With H1N1 expected to surge in the fall, Veronica Jiminez's back-to-school list includes Kleenex, disinfecting solution and an extra dose of caution.
"She might look like a little hypochondriac but at the same time we're protecting them," said Madilyn Marchante, Veronica's mother.
Bracing for a resurgence of H1N1, the CDC issued new guidelines Friday, including a change in how long most children should stay home if they come down with the flu, reports CBS News medical correspondent Dr. Jon LaPook.
"It used to be seven days, now it's 24 hours after fever goes away," said Dr. Thomas Frieden, the director of the CDC.
While the CDC expects the impact of H1N1 on schools will be worse this fall than last spring, officials believe the benefits of closing schools are often outweighed by the disruption.

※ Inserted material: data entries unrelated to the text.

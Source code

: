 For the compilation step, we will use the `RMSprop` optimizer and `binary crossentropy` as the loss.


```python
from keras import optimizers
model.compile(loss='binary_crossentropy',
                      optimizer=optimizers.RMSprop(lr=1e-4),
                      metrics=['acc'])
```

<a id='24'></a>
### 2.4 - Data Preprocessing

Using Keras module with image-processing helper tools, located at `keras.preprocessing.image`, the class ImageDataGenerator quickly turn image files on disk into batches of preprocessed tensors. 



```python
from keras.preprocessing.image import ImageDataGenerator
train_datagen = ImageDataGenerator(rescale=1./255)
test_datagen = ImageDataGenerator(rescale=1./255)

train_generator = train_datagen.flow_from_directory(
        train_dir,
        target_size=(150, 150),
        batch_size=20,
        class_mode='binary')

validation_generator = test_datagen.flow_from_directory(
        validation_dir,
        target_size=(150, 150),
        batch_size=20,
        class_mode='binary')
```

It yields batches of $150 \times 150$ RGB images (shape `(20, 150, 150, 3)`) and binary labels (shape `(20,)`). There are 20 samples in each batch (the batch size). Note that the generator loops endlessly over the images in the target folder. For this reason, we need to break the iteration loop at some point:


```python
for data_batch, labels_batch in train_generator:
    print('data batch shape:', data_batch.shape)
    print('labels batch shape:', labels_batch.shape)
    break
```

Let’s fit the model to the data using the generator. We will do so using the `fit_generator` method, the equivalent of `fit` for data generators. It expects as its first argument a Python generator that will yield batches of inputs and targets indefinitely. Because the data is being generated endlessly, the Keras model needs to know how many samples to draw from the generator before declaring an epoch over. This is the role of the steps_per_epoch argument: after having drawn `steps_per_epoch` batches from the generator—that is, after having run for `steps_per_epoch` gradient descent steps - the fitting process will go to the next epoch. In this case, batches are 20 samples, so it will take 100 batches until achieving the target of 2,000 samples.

"You may reduce the spread of flu for a period of time, but you also increase the number of kids who may be unsupervised," Frieden said. "You may add social stresses in the community."
Because outbreaks of flu are so hard to contain, health experts are focused on vaccination rather than relying on anti-viral medications. A new analysis finds that Tamiflu and Relenza only reduce symptoms from seasonal flu by a day at most.
"Our scientists are working hard to have a vaccine ready for consumption by mid-October," said Secretary of Health and Human Services Kathleen Sebelius.
Friday the first of several thousand Americans got the experimental H1N1 vaccine in several locations to test its safety.
Patients will most likely need two doses, three weeks apart. Two forms of the vaccine are being tested - a shot and a nasal spray.
Whatever happens with the new vaccine, experts strongly advise getting the regular seasonal flu vaccine as soon as possible. It should start to become available at the end of this month.